Today, a new object has been put on display at the British Museum: a tablet, light brown, covered in cuneiform script. The piece is approximately 4,000 years old, and approximately the size of a smartphone. It was discovered in modern-day Iraq—ancient Mesopotamia—and, upon deciphering, it seems to tell a story that will be familiar to many: that of a boat that will help a man to survive a flood. It mentions animals, and specifies that they should enter the boat "two by two."
Except the vessel in question isn't a boat—at least, not in the way we tend to think of boats.
The tablet at the British Museum offers instructions (delivered, in this case, from a Mesopotamian god) for building a vessel. It would be made of woven rope, and then reinforced with wooden ribs. It would be coated, to seal it from the water, in bitumen. It would be, in area, two-thirds the size of a soccer field. And it would be ... round.

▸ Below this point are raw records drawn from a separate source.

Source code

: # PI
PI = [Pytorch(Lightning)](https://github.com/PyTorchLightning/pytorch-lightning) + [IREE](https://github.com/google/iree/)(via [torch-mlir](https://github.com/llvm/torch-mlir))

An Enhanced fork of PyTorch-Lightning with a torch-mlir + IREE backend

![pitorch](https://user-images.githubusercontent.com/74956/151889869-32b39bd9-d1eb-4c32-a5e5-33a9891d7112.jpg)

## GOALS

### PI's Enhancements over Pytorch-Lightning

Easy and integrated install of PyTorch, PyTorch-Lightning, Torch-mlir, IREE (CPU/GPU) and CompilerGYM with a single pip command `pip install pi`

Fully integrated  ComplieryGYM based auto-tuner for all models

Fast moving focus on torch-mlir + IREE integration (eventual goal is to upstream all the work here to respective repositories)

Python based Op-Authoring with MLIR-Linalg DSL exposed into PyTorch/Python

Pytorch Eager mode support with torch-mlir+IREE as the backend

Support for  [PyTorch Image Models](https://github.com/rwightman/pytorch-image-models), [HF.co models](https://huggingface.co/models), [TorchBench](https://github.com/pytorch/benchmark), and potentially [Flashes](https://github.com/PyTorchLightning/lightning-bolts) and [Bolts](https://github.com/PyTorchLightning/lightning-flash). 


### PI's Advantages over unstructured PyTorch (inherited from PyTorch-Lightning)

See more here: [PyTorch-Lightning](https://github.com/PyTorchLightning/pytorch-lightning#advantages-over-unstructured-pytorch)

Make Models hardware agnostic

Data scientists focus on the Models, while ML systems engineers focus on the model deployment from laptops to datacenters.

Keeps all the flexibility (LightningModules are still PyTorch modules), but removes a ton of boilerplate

The tablet gives instructions, in other words, for building a coracle: a large, round vessel. Coracles look something like this:
The discovery and deciphering of the tablet was done by Irving Finkel, the assistant curator of Middle East exhibits at the British Museum. (A few years ago, a man who had acquired the tablet from his father—who had in turn acquired it from the Middle East after World War II—brought it to him.) "It was really a heart-stopping moment—the discovery that the boat was to be a round boat," Finkel told the AP. "That was a real surprise."